▶ **REQUIRED ACTION**:
The pictures stay out. Please retype every line below exactly.

DATASET EXCERPTS START

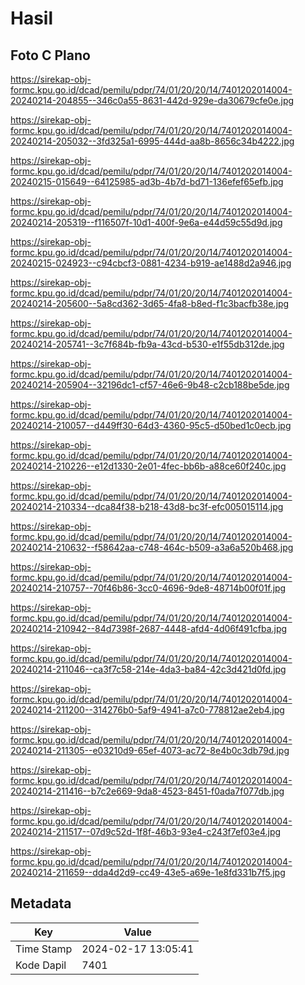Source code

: # Hasil

## Foto C Plano

https://sirekap-obj-formc.kpu.go.id/dcad/pemilu/pdpr/74/01/20/20/14/7401202014004-20240214-204855--346c0a55-8631-442d-929e-da30679cfe0e.jpg

https://sirekap-obj-formc.kpu.go.id/dcad/pemilu/pdpr/74/01/20/20/14/7401202014004-20240214-205032--3fd325a1-6995-444d-aa8b-8656c34b4222.jpg

https://sirekap-obj-formc.kpu.go.id/dcad/pemilu/pdpr/74/01/20/20/14/7401202014004-20240215-015649--64125985-ad3b-4b7d-bd71-136efef65efb.jpg

https://sirekap-obj-formc.kpu.go.id/dcad/pemilu/pdpr/74/01/20/20/14/7401202014004-20240214-205319--f116507f-10d1-400f-9e6a-e44d59c55d9d.jpg

https://sirekap-obj-formc.kpu.go.id/dcad/pemilu/pdpr/74/01/20/20/14/7401202014004-20240215-024923--c94cbcf3-0881-4234-b919-ae1488d2a946.jpg

https://sirekap-obj-formc.kpu.go.id/dcad/pemilu/pdpr/74/01/20/20/14/7401202014004-20240214-205600--5a8cd362-3d65-4fa8-b8ed-f1c3bacfb38e.jpg

https://sirekap-obj-formc.kpu.go.id/dcad/pemilu/pdpr/74/01/20/20/14/7401202014004-20240214-205741--3c7f684b-fb9a-43cd-b530-e1f55db312de.jpg

https://sirekap-obj-formc.kpu.go.id/dcad/pemilu/pdpr/74/01/20/20/14/7401202014004-20240214-205904--32196dc1-cf57-46e6-9b48-c2cb188be5de.jpg

https://sirekap-obj-formc.kpu.go.id/dcad/pemilu/pdpr/74/01/20/20/14/7401202014004-20240214-210057--d449ff30-64d3-4360-95c5-d50bed1c0ecb.jpg

https://sirekap-obj-formc.kpu.go.id/dcad/pemilu/pdpr/74/01/20/20/14/7401202014004-20240214-210226--e12d1330-2e01-4fec-bb6b-a88ce60f240c.jpg

https://sirekap-obj-formc.kpu.go.id/dcad/pemilu/pdpr/74/01/20/20/14/7401202014004-20240214-210334--dca84f38-b218-43d8-bc3f-efc005015114.jpg

https://sirekap-obj-formc.kpu.go.id/dcad/pemilu/pdpr/74/01/20/20/14/7401202014004-20240214-210632--f58642aa-c748-464c-b509-a3a6a520b468.jpg

https://sirekap-obj-formc.kpu.go.id/dcad/pemilu/pdpr/74/01/20/20/14/7401202014004-20240214-210757--70f46b86-3cc0-4696-9de8-48714b00f01f.jpg

https://sirekap-obj-formc.kpu.go.id/dcad/pemilu/pdpr/74/01/20/20/14/7401202014004-20240214-210942--84d7398f-2687-4448-afd4-4d06f491cfba.jpg

https://sirekap-obj-formc.kpu.go.id/dcad/pemilu/pdpr/74/01/20/20/14/7401202014004-20240214-211046--ca3f7c58-214e-4da3-ba84-42c3d421d0fd.jpg

https://sirekap-obj-formc.kpu.go.id/dcad/pemilu/pdpr/74/01/20/20/14/7401202014004-20240214-211200--314276b0-5af9-4941-a7c0-778812ae2eb4.jpg

https://sirekap-obj-formc.kpu.go.id/dcad/pemilu/pdpr/74/01/20/20/14/7401202014004-20240214-211305--e03210d9-65ef-4073-ac72-8e4b0c3db79d.jpg

https://sirekap-obj-formc.kpu.go.id/dcad/pemilu/pdpr/74/01/20/20/14/7401202014004-20240214-211416--b7c2e669-9da8-4523-8451-f0ada7f077db.jpg

https://sirekap-obj-formc.kpu.go.id/dcad/pemilu/pdpr/74/01/20/20/14/7401202014004-20240214-211517--07d9c52d-1f8f-46b3-93e4-c243f7ef03e4.jpg

https://sirekap-obj-formc.kpu.go.id/dcad/pemilu/pdpr/74/01/20/20/14/7401202014004-20240214-211659--dda4d2d9-cc49-43e5-a69e-1e8fd331b7f5.jpg


## Metadata

| Key        | Value               |
| ---------- | ------------------- |
| Time Stamp | 2024-02-17 13:05:41 |
| Kode Dapil | 7401                |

DATASET EXCERPTS END

▶ **TASK RESULT**:
Source code

: # Hasil

## Foto C Plano

https://sirekap-obj-formc.kpu.go.id/dcad/pemilu/pdpr/74/01/20/20/14/7401202014004-20240214-204855--346c0a55-8631-442d-929e-da30679cfe0e.jpg

https://sirekap-obj-formc.kpu.go.id/dcad/pemilu/pdpr/74/01/20/20/14/7401202014004-20240214-205032--3fd325a1-6995-444d-aa8b-8656c34b4222.jpg

https://sirekap-obj-formc.kpu.go.id/dcad/pemilu/pdpr/74/01/20/20/14/7401202014004-20240215-015649--64125985-ad3b-4b7d-bd71-136efef65efb.jpg

https://sirekap-obj-formc.kpu.go.id/dcad/pemilu/pdpr/74/01/20/20/14/7401202014004-20240214-205319--f116507f-10d1-400f-9e6a-e44d59c55d9d.jpg

https://sirekap-obj-formc.kpu.go.id/dcad/pemilu/pdpr/74/01/20/20/14/7401202014004-20240215-024923--c94cbcf3-0881-4234-b919-ae1488d2a946.jpg

https://sirekap-obj-formc.kpu.go.id/dcad/pemilu/pdpr/74/01/20/20/14/7401202014004-20240214-205600--5a8cd362-3d65-4fa8-b8ed-f1c3bacfb38e.jpg

https://sirekap-obj-formc.kpu.go.id/dcad/pemilu/pdpr/74/01/20/20/14/7401202014004-20240214-205741--3c7f684b-fb9a-43cd-b530-e1f55db312de.jpg

https://sirekap-obj-formc.kpu.go.id/dcad/pemilu/pdpr/74/01/20/20/14/7401202014004-20240214-205904--32196dc1-cf57-46e6-9b48-c2cb188be5de.jpg

https://sirekap-obj-formc.kpu.go.id/dcad/pemilu/pdpr/74/01/20/20/14/7401202014004-20240214-210057--d449ff30-64d3-4360-95c5-d50bed1c0ecb.jpg

https://sirekap-obj-formc.kpu.go.id/dcad/pemilu/pdpr/74/01/20/20/14/7401202014004-20240214-210226--e12d1330-2e01-4fec-bb6b-a88ce60f240c.jpg

https://sirekap-obj-formc.kpu.go.id/dcad/pemilu/pdpr/74/01/20/20/14/7401202014004-20240214-210334--dca84f38-b218-43d8-bc3f-efc005015114.jpg

https://sirekap-obj-formc.kpu.go.id/dcad/pemilu/pdpr/74/01/20/20/14/7401202014004-20240214-210632--f58642aa-c748-464c-b509-a3a6a520b468.jpg

https://sirekap-obj-formc.kpu.go.id/dcad/pemilu/pdpr/74/01/20/20/14/7401202014004-20240214-210757--70f46b86-3cc0-4696-9de8-48714b00f01f.jpg

https://sirekap-obj-formc.kpu.go.id/dcad/pemilu/pdpr/74/01/20/20/14/7401202014004-20240214-210942--84d7398f-2687-4448-afd4-4d06f491cfba.jpg

https://sirekap-obj-formc.kpu.go.id/dcad/pemilu/pdpr/74/01/20/20/14/7401202014004-20240214-211046--ca3f7c58-214e-4da3-ba84-42c3d421d0fd.jpg

https://sirekap-obj-formc.kpu.go.id/dcad/pemilu/pdpr/74/01/20/20/14/7401202014004-20240214-211200--314276b0-5af9-4941-a7c0-778812ae2eb4.jpg

https://sirekap-obj-formc.kpu.go.id/dcad/pemilu/pdpr/74/01/20/20/14/7401202014004-20240214-211305--e03210d9-65ef-4073-ac72-8e4b0c3db79d.jpg

https://sirekap-obj-formc.kpu.go.id/dcad/pemilu/pdpr/74/01/20/20/14/7401202014004-20240214-211416--b7c2e669-9da8-4523-8451-f0ada7f077db.jpg

https://sirekap-obj-formc.kpu.go.id/dcad/pemilu/pdpr/74/01/20/20/14/7401202014004-20240214-211517--07d9c52d-1f8f-46b3-93e4-c243f7ef03e4.jpg

https://sirekap-obj-formc.kpu.go.id/dcad/pemilu/pdpr/74/01/20/20/14/7401202014004-20240214-211659--dda4d2d9-cc49-43e5-a69e-1e8fd331b7f5.jpg


## Metadata

| Key        | Value               |
| ---------- | ------------------- |
| Time Stamp | 2024-02-17 13:05:41 |
| Kode Dapil | 7401                |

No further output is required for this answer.